What is required: Word for word, restate the line containing "Refactored initialization of" and all the lines that come after it in the entries below. Include nothing from before it.

[Stored data]
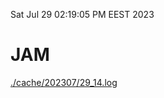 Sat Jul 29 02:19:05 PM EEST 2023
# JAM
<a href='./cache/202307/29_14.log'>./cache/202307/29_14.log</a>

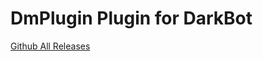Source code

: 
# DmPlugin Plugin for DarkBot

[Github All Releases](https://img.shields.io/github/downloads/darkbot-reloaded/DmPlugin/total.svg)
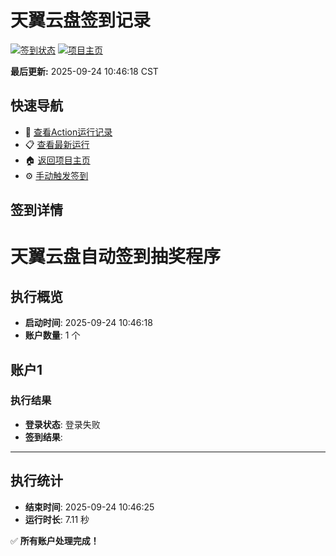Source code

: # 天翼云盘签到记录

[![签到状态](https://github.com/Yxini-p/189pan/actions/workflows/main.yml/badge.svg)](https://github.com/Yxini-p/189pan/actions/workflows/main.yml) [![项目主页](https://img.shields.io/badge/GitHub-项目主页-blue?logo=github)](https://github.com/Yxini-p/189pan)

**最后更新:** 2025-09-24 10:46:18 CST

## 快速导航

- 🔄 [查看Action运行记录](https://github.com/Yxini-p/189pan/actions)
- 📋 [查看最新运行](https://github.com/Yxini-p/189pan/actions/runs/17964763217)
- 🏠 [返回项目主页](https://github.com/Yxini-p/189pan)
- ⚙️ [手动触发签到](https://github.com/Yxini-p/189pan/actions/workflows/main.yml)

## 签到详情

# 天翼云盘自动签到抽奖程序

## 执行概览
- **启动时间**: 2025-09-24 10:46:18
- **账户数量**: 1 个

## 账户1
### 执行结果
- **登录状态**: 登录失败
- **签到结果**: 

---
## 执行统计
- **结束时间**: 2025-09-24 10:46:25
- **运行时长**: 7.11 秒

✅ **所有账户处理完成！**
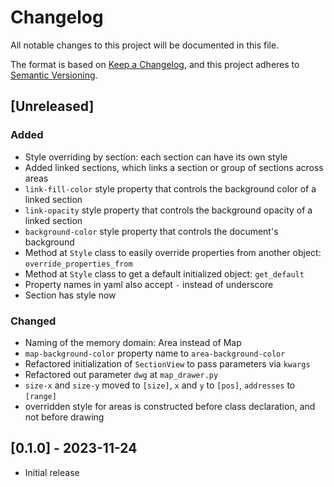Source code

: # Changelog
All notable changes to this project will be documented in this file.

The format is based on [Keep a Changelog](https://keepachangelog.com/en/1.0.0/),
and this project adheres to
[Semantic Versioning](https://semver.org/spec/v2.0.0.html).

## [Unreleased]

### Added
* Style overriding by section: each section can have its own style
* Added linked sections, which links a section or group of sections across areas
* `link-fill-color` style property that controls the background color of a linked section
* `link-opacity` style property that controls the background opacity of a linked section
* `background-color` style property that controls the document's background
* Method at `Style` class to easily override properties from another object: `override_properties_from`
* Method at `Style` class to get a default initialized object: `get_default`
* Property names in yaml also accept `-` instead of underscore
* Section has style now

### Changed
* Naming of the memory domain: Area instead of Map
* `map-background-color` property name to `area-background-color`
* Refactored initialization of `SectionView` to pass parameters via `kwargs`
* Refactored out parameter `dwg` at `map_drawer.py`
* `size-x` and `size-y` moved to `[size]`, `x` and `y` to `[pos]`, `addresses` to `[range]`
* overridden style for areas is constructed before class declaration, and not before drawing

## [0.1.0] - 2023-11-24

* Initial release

Solution for this exercise:
* Refactored initialization of `SectionView` to pass parameters via `kwargs`
* Refactored out parameter `dwg` at `map_drawer.py`
* `size-x` and `size-y` moved to `[size]`, `x` and `y` to `[pos]`, `addresses` to `[range]`
* overridden style for areas is constructed before class declaration, and not before drawing

## [0.1.0] - 2023-11-24

* Initial release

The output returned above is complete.